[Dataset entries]
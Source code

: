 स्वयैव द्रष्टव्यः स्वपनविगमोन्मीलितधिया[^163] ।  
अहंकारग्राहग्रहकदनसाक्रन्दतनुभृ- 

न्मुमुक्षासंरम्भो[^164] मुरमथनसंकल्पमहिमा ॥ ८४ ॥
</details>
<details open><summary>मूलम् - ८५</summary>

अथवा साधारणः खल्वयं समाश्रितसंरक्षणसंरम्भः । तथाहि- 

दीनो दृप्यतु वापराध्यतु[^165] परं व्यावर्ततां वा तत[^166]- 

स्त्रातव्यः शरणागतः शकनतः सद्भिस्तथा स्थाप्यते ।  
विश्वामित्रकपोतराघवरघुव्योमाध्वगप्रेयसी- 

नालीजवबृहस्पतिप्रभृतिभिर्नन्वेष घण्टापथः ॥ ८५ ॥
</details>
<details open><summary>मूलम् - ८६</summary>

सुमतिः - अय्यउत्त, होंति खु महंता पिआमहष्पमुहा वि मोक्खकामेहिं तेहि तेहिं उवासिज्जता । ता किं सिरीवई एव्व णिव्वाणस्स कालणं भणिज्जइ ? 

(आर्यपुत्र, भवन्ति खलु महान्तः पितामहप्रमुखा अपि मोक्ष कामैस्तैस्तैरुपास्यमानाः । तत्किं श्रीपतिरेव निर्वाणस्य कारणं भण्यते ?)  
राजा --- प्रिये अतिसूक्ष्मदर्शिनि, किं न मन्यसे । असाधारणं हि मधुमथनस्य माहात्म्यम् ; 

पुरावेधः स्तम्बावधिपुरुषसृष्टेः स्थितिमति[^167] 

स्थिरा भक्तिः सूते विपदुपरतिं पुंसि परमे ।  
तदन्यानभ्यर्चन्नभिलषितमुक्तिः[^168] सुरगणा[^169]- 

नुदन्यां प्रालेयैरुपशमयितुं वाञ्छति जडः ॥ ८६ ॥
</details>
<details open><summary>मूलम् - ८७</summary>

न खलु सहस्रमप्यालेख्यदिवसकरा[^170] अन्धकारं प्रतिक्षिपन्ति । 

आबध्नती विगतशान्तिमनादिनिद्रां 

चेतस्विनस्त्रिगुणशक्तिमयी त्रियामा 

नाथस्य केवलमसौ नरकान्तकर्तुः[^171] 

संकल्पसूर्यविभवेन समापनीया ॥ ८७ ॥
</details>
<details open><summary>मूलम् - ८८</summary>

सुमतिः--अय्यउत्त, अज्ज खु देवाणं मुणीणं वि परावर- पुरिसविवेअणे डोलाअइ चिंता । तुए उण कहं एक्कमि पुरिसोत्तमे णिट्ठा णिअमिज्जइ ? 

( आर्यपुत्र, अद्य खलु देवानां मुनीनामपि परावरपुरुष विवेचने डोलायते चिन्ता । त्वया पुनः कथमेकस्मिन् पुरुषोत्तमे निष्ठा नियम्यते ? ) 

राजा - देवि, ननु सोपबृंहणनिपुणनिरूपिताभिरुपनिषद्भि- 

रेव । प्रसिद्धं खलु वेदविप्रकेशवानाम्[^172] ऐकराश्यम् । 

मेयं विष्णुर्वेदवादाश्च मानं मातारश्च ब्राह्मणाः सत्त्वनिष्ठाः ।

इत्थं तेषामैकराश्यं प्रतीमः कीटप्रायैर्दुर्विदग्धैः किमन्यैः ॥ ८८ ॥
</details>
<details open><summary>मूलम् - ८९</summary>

▶ [Problem to work on] The answer should hold only the lines from the start of the records above through the line containing "राजा --- प्रिये", each set down exactly.

▶ [Task solution]
Source code

: स्वयैव द्रष्टव्यः स्वपनविगमोन्मीलितधिया[^163] ।  
अहंकारग्राहग्रहकदनसाक्रन्दतनुभृ- 

न्मुमुक्षासंरम्भो[^164] मुरमथनसंकल्पमहिमा ॥ ८४ ॥
</details>
<details open><summary>मूलम् - ८५</summary>

अथवा साधारणः खल्वयं समाश्रितसंरक्षणसंरम्भः । तथाहि- 

दीनो दृप्यतु वापराध्यतु[^165] परं व्यावर्ततां वा तत[^166]- 

स्त्रातव्यः शरणागतः शकनतः सद्भिस्तथा स्थाप्यते ।  
विश्वामित्रकपोतराघवरघुव्योमाध्वगप्रेयसी- 

नालीजवबृहस्पतिप्रभृतिभिर्नन्वेष घण्टापथः ॥ ८५ ॥
</details>
<details open><summary>मूलम् - ८६</summary>

सुमतिः - अय्यउत्त, होंति खु महंता पिआमहष्पमुहा वि मोक्खकामेहिं तेहि तेहिं उवासिज्जता । ता किं सिरीवई एव्व णिव्वाणस्स कालणं भणिज्जइ ? 

(आर्यपुत्र, भवन्ति खलु महान्तः पितामहप्रमुखा अपि मोक्ष कामैस्तैस्तैरुपास्यमानाः । तत्किं श्रीपतिरेव निर्वाणस्य कारणं भण्यते ?)  
राजा --- प्रिये अतिसूक्ष्मदर्शिनि, किं न मन्यसे । असाधारणं हि मधुमथनस्य माहात्म्यम् ; 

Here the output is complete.